"Just look for the pock marks on Wall Street," my friend said before I went to find the site of the 1920 Wall Street bombing. "Can't miss it."
It's goddamn cold out, but I want to check this out before sunset. Everyone's bundled up, down jackets at the least. I'm the only idiot walking around with a wool jacket and nothing on my face. It's so cold the second I go outdoors, my phone drops from 50% to dead.
Maybe that's just the phone's fault.
I read about a bombing on Wall Street, and my initial thought was the 1990s truck explosion at the World Trade Center. Big mistake. The World Trade Center is a few blocks away from the actual Wall Street, and cars aren't even allowed down the cobble streets.

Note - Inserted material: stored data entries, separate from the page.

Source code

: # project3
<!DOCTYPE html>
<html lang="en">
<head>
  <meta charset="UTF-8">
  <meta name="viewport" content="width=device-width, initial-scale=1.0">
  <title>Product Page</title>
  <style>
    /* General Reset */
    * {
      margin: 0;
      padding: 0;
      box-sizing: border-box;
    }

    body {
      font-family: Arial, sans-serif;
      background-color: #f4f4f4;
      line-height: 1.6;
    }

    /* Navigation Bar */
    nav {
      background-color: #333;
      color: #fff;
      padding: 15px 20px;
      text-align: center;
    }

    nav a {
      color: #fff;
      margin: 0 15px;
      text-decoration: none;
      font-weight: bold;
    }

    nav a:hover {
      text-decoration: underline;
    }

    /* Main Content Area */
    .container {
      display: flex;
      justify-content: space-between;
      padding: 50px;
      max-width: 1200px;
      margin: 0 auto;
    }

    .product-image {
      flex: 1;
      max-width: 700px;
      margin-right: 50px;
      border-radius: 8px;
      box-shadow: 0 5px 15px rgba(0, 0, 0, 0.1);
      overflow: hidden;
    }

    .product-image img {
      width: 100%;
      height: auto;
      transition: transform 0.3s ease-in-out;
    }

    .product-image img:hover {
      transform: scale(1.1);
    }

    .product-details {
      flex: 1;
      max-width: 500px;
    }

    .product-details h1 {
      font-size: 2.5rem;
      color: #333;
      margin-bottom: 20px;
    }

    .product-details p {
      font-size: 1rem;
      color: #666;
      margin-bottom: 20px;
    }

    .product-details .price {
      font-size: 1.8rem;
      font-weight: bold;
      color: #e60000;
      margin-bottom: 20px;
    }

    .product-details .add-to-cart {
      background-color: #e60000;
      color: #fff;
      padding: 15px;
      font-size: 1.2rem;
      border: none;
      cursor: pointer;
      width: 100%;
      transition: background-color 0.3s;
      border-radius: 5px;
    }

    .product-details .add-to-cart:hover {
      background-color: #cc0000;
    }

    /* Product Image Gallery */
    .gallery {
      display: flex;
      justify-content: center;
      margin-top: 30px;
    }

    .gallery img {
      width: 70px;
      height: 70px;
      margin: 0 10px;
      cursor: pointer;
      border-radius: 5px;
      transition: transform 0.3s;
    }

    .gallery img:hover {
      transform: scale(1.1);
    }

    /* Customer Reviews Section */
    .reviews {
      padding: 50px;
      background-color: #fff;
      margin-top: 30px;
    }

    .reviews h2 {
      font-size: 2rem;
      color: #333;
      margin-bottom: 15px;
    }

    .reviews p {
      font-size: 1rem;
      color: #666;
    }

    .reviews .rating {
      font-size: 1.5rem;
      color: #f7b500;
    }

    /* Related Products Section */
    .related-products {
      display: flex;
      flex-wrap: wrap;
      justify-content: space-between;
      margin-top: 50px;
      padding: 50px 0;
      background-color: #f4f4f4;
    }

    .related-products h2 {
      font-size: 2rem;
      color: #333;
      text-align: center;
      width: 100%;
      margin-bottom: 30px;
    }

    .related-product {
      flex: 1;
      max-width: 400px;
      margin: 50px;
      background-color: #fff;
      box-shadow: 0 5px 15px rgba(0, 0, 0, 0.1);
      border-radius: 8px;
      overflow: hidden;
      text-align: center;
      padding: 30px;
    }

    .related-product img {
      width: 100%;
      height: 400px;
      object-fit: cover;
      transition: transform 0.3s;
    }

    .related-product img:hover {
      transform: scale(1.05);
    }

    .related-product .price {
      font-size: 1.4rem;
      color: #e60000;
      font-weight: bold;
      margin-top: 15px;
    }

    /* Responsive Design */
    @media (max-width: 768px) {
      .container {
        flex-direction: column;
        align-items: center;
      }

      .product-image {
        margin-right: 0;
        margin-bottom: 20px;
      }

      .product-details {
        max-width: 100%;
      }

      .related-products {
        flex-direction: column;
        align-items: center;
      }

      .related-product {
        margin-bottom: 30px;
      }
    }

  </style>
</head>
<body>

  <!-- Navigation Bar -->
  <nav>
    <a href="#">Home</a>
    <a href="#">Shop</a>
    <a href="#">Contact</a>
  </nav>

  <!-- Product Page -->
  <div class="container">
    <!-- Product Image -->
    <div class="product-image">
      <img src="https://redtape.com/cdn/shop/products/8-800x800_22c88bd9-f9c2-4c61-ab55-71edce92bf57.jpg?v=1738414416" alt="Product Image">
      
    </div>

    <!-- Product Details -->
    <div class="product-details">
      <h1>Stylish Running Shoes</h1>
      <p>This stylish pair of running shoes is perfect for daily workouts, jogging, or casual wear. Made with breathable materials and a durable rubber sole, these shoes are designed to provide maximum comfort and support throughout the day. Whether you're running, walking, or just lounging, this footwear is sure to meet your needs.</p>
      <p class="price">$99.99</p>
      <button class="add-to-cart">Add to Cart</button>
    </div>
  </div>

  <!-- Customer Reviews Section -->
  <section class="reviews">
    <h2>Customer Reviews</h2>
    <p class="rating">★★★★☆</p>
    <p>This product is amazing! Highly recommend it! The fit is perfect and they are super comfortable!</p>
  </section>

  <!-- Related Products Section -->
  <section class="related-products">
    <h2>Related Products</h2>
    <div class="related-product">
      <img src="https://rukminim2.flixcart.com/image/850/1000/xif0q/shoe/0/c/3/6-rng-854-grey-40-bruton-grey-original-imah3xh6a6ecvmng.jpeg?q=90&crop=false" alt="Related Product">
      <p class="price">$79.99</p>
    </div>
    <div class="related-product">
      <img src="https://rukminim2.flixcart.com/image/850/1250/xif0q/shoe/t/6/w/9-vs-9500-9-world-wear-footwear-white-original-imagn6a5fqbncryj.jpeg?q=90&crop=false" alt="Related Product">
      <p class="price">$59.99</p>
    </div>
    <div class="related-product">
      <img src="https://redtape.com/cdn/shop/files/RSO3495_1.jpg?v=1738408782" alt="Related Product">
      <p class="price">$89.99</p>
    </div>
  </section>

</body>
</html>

The past couple days, Wall Street's been packed. The big Christmas tree is up again and everyone's trying to get the best picture of it, usually right at the intersection of Wall and Broad and Nassau, where you can fit the entire tree in your frame. The problem is, everyone's walking through there, everyone's trying to get past, so there's no such thing as an intimate, solo picture.
I had never really heard that much about the bombing on Wall Street, which is weird--I come from a background in urban studies, and I've taken classes on race and class violence in cities. No one ever mentioned this event.
September 16, 1920, 12:01 p.m.
"HAVOC WROUGHT IN MORGAN OFFICES," the New York Times read. A bomb exploded at the corner of Wall Street and Broad, where the J.P. Morgan & Sons office had been located at the time. People in the early 20th century seemed to have a little bit more poetry in their news. The article described the scene "LIKE SNOW," a "GLASS SHOWER" over Wall Street. 30 people were killed in the blast, plus a horse. Several more people died from their injuries afterward. The bombing remains an unsolved case.
At the time, people speculated it was an anarchistic attack on a capitalist institution, with the intent of killing J.P. Morgan partners. The attack "failed in its purpose," with all the partners escape unscathed, though J.P. Morgan's son Junius Spencer Morgan "was cut slightly."
Mr. Lamont, one of the partners, expressed some doubt, saying that the explosion was likely an accident, as they never received any warning or threat beforehand. Frank Francisco, an agent of the Dept. of Justice, shared the same view, suggesting a true attack would have occurred at night.
I found the site and tried to recreate some of the news shots. I'll post my shots and the references together--I'm assuming that the old photos have long since passed into public domain, so let's hope I don't get a cease and desist order, yeah?
I talked about the site at a party I went to on New Year's Eve. "The building's still standing," someone said. "They must not have done a good job."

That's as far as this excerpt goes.